The Butler County Times-Gazette
- Type: Daily newspaper
- Owner(s): CherryRoad Media
- Editor: Charles Chaney (sports)
- Founded: December 1, 1919
- Headquarters: 114 North Vine Street, El Dorado, Kansas 67042, U.S.
- ISSN: 2835-4575
- Website: butlercountytimesgazette.com

= Butler County Times-Gazette =

American daily newspaper

The Butler County Times-Gazette is an American daily newspaper published in El Dorado, Kansas. The paper covers several communities in northern and eastern Butler County, Kansas, part of the Wichita metropolitan area.

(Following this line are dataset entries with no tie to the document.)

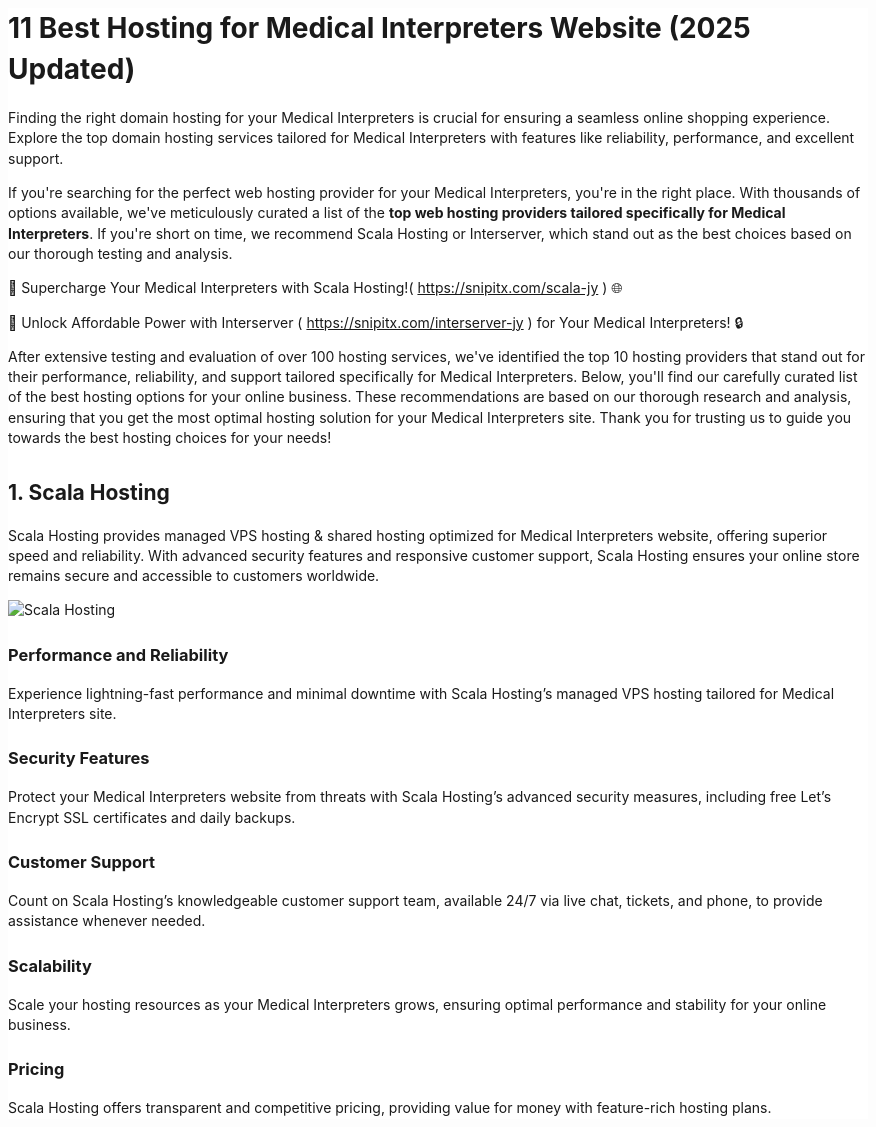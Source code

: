 # 11 Best Hosting for Medical Interpreters Website (2025 Updated)

Finding the right domain hosting for your Medical Interpreters is crucial for ensuring a seamless online shopping experience. Explore the top domain hosting services tailored for Medical Interpreters with features like reliability, performance, and excellent support.

If you're searching for the perfect web hosting provider for your Medical Interpreters, you're in the right place. With thousands of options available, we've meticulously curated a list of the **top web hosting providers tailored specifically for Medical Interpreters**. If you're short on time, we recommend Scala Hosting or Interserver, which stand out as the best choices based on our thorough testing and analysis.

🚀 Supercharge Your Medical Interpreters with Scala Hosting!( https://snipitx.com/scala-jy ) 🌐 

💸 Unlock Affordable Power with Interserver ( https://snipitx.com/interserver-jy ) for Your Medical Interpreters! 🔒

After extensive testing and evaluation of over 100 hosting services, we've identified the top 10 hosting providers that stand out for their performance, reliability, and support tailored specifically for Medical Interpreters. Below, you'll find our carefully curated list of the best hosting options for your online business. These recommendations are based on our thorough research and analysis, ensuring that you get the most optimal hosting solution for your Medical Interpreters site. Thank you for trusting us to guide you towards the best hosting choices for your needs!

## 1. Scala Hosting

Scala Hosting provides managed VPS hosting & shared hosting optimized for Medical Interpreters website, offering superior speed and reliability. With advanced security features and responsive customer support, Scala Hosting ensures your online store remains secure and accessible to customers worldwide.

![Scala Hosting](https://i.imgur.com/uJ5JIK3.png "Scala Web Hosting")

### Performance and Reliability
Experience lightning-fast performance and minimal downtime with Scala Hosting’s managed VPS hosting tailored for Medical Interpreters site.

### Security Features
Protect your Medical Interpreters website from threats with Scala Hosting’s advanced security measures, including free Let’s Encrypt SSL certificates and daily backups.

### Customer Support
Count on Scala Hosting’s knowledgeable customer support team, available 24/7 via live chat, tickets, and phone, to provide assistance whenever needed.

### Scalability
Scale your hosting resources as your Medical Interpreters grows, ensuring optimal performance and stability for your online business.

### Pricing
Scala Hosting offers transparent and competitive pricing, providing value for money with feature-rich hosting plans.
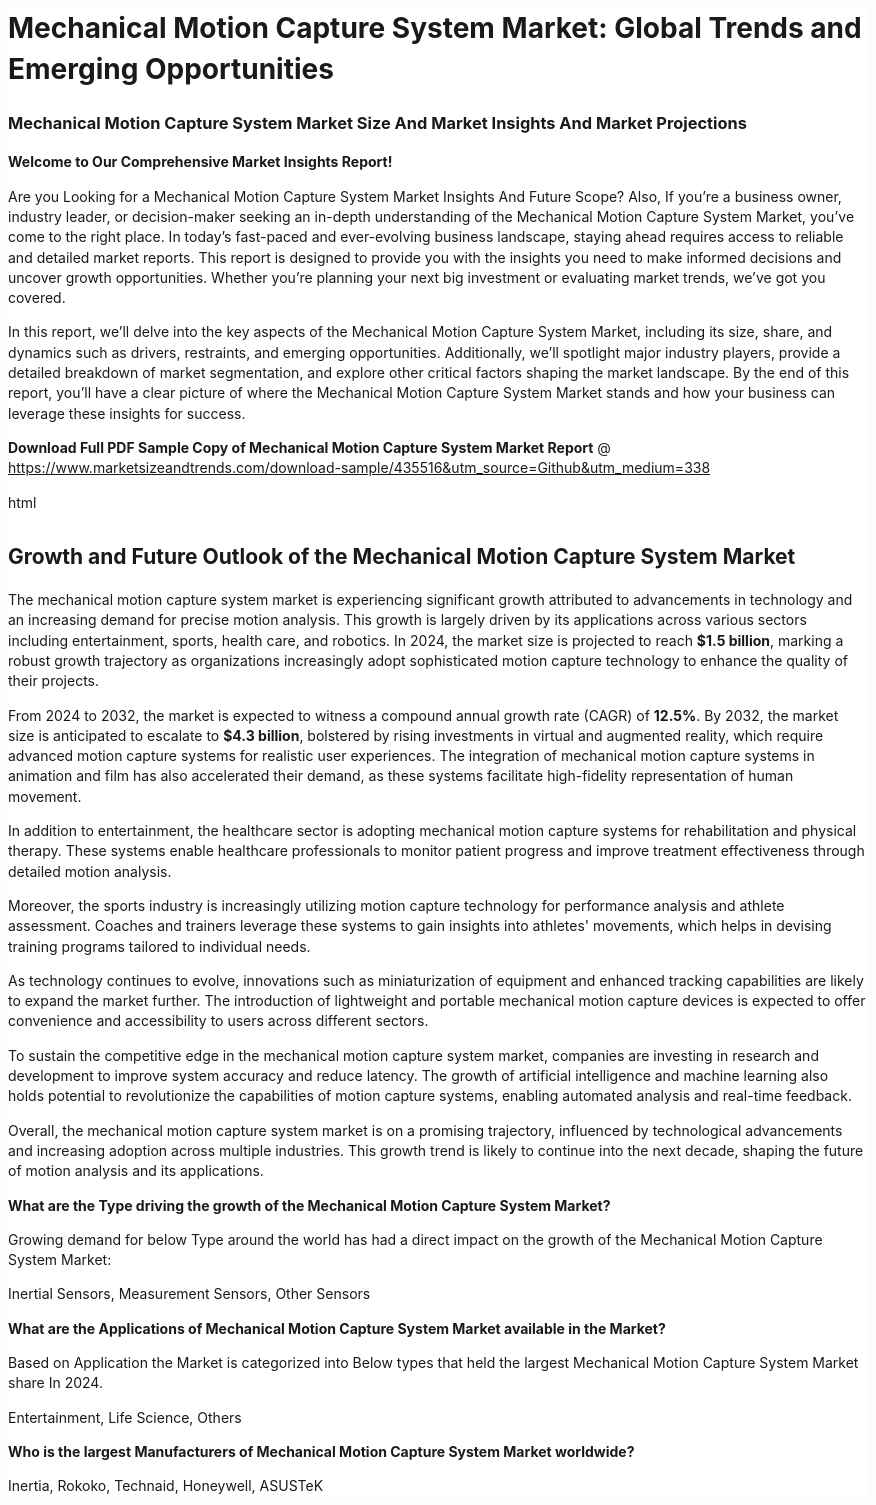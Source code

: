<h1> Mechanical Motion Capture System Market: Global Trends and Emerging Opportunities</h1><div class="" data-test-id=""><h3><span class="">Mechanical Motion Capture System Market Size And Market Insights And Market Projections</span></h3></div><div class="" data-test-id=""><p><strong>Welcome to Our Comprehensive Market Insights Report!</strong></p><p>Are you Looking for a Mechanical Motion Capture System Market Insights And Future Scope? Also, If you&rsquo;re a business owner, industry leader, or decision-maker seeking an in-depth understanding of the Mechanical Motion Capture System Market, you&rsquo;ve come to the right place. In today&rsquo;s fast-paced and ever-evolving business landscape, staying ahead requires access to reliable and detailed market reports. This report is designed to provide you with the insights you need to make informed decisions and uncover growth opportunities. Whether you&rsquo;re planning your next big investment or evaluating market trends, we&rsquo;ve got you covered.</p><p>In this report, we&rsquo;ll delve into the key aspects of the Mechanical Motion Capture System Market, including its size, share, and dynamics such as drivers, restraints, and emerging opportunities. Additionally, we&rsquo;ll spotlight major industry players, provide a detailed breakdown of market segmentation, and explore other critical factors shaping the market landscape. By the end of this report, you&rsquo;ll have a clear picture of where the Mechanical Motion Capture System Market stands and how your business can leverage these insights for success.</p><p><strong>Download Full PDF Sample Copy of Mechanical Motion Capture System Market Report</strong> @ <a href="https://www.marketsizeandtrends.com/download-sample/435516&utm_source=Github&utm_medium=338" target="_blank">https://www.marketsizeandtrends.com/download-sample/435516&utm_source=Github&utm_medium=338</a></p></div><div class="" data-test-id=""><p><span class="">html<div>    <h2>Growth and Future Outlook of the Mechanical Motion Capture System Market</h2>    <p>The mechanical motion capture system market is experiencing significant growth attributed to advancements in technology and an increasing demand for precise motion analysis. This growth is largely driven by its applications across various sectors including entertainment, sports, health care, and robotics. In 2024, the market size is projected to reach <strong>$1.5 billion</strong>, marking a robust growth trajectory as organizations increasingly adopt sophisticated motion capture technology to enhance the quality of their projects.</p>    <p>From 2024 to 2032, the market is expected to witness a compound annual growth rate (CAGR) of <strong>12.5%</strong>. By 2032, the market size is anticipated to escalate to <strong>$4.3 billion</strong>, bolstered by rising investments in virtual and augmented reality, which require advanced motion capture systems for realistic user experiences. The integration of mechanical motion capture systems in animation and film has also accelerated their demand, as these systems facilitate high-fidelity representation of human movement.</p>        <p>In addition to entertainment, the healthcare sector is adopting mechanical motion capture systems for rehabilitation and physical therapy. These systems enable healthcare professionals to monitor patient progress and improve treatment effectiveness through detailed motion analysis.</p>    <p>Moreover, the sports industry is increasingly utilizing motion capture technology for performance analysis and athlete assessment. Coaches and trainers leverage these systems to gain insights into athletes' movements, which helps in devising training programs tailored to individual needs.</p>    <p>As technology continues to evolve, innovations such as miniaturization of equipment and enhanced tracking capabilities are likely to expand the market further. The introduction of lightweight and portable mechanical motion capture devices is expected to offer convenience and accessibility to users across different sectors.</p>        <p><strong></strong></p>        <p>To sustain the competitive edge in the mechanical motion capture system market, companies are investing in research and development to improve system accuracy and reduce latency. The growth of artificial intelligence and machine learning also holds potential to revolutionize the capabilities of motion capture systems, enabling automated analysis and real-time feedback.</p>    <p>Overall, the mechanical motion capture system market is on a promising trajectory, influenced by technological advancements and increasing adoption across multiple industries. This growth trend is likely to continue into the next decade, shaping the future of motion analysis and its applications.</p></div></span></p><p><strong><span class="">What are the&nbsp;Type driving the growth of the Mechanical Motion Capture System Market?</span></strong></p></div><div class="" data-test-id=""><p><span class="">Growing demand for below Type around the world has had a direct impact on the growth of the Mechanical Motion Capture System Market:</span></p></div><div class="" data-test-id=""><p>Inertial Sensors, Measurement Sensors, Other Sensors</p><p><span class=""><strong>What are the&nbsp;Applications&nbsp;of Mechanical Motion Capture System Market available in the Market?</strong></span></p></div><div class="" data-test-id=""><p><span class="">Based on Application the Market is categorized into Below types that held the largest Mechanical Motion Capture System Market share In 2024.</span></p></div><div class="" data-test-id=""><p><span class="">Entertainment, Life Science, Others</span></p><p><span class=""><strong>Who is the largest Manufacturers of Mechanical Motion Capture System Market worldwide?</strong></span></p></div><div class="" data-test-id=""><p><span class="">Inertia, Rokoko, Technaid, Honeywell, ASUSTeK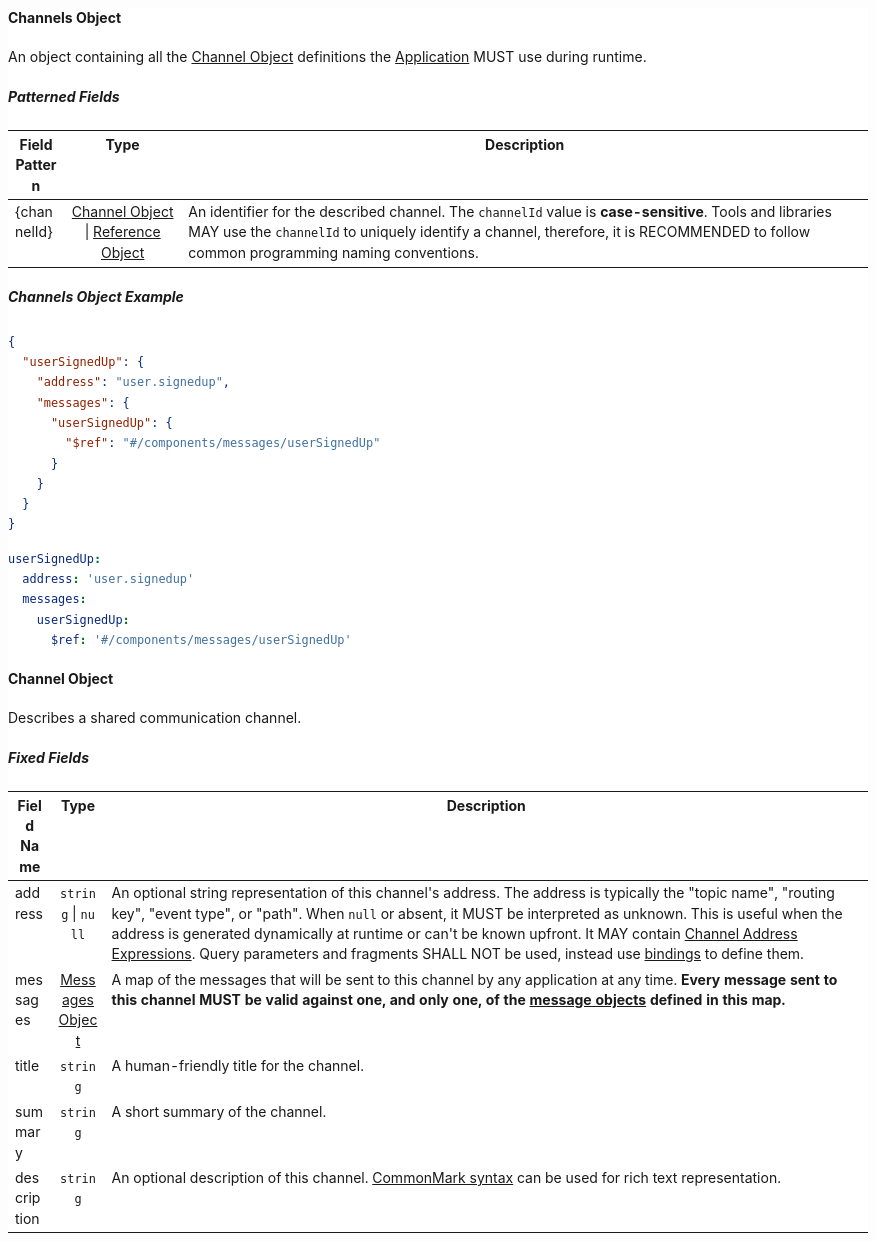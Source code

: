 




#### <a id="channelsObject"></a>Channels Object

An object containing all the [Channel Object](#user-content-channelObject) definitions the [Application](#user-content-definitionsApplication) MUST use during runtime.

##### Patterned Fields

Field Pattern | Type | Description
---|:---:|---
<a id="channelsObjectChannel"></a>{channelId} | [Channel Object](#user-content-channelObject) \| [Reference Object](#user-content-referenceObject) | An identifier for the described channel. The `channelId` value is **case-sensitive**. Tools and libraries MAY use the `channelId` to uniquely identify a channel, therefore, it is RECOMMENDED to follow common programming naming conventions.

##### Channels Object Example

```json
{
  "userSignedUp": {
    "address": "user.signedup",
    "messages": {
      "userSignedUp": {
        "$ref": "#/components/messages/userSignedUp"
      }
    }
  }
}
```

```yaml
userSignedUp:
  address: 'user.signedup'
  messages:
    userSignedUp:
      $ref: '#/components/messages/userSignedUp'
```




#### <a id="channelObject"></a>Channel Object

Describes a shared communication channel.

##### Fixed Fields

Field Name | Type | Description
---|:---:|---
<a id="channelObjectAddress"></a>address | `string` \| `null` | An optional string representation of this channel's address. The address is typically the "topic name", "routing key", "event type", or "path". When `null` or absent, it MUST be interpreted as unknown. This is useful when the address is generated dynamically at runtime or can't be known upfront. It MAY contain [Channel Address Expressions](#user-content-channelAddressExpressions). Query parameters and fragments SHALL NOT be used, instead use [bindings](#user-content-channelBindingsObject) to define them.
<a id="channelObjectMessages"></a>messages | [Messages Object](#user-content-messagesObject) | A map of the messages that will be sent to this channel by any application at any time. **Every message sent to this channel MUST be valid against one, and only one, of the [message objects](#user-content-messageObject) defined in this map.**
<a id="channelObjectTitle"></a>title | `string` | A human-friendly title for the channel.
<a id="channelObjectSummary"></a>summary | `string` | A short summary of the channel.
<a id="channelObjectDescription"></a>description | `string` | An optional description of this channel. [CommonMark syntax](https://spec.commonmark.org/) can be used for rich text representation.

In addition to El Dorado, The Times-Gazettes coverage area includes Benton, Leon, Potwin, Towanda and Whitewater.

== History ==
The Times-Gazette was founded in 1919 through the merger of two competing El Dorado dailies, the El Dorado Republican (founded May 5, 1885) and the Walnut Valley Times (founded March 4, 1870, daily since March 1, 1887).

GateHouse Media merged the operations of the Times-Gazette with the Andover American and Augusta Daily Gazette. The publication was renamed from the El Dorado Times to the Butler County Times-Gazette.

Gannett sold the paper in 2021 to CherryRoad Media.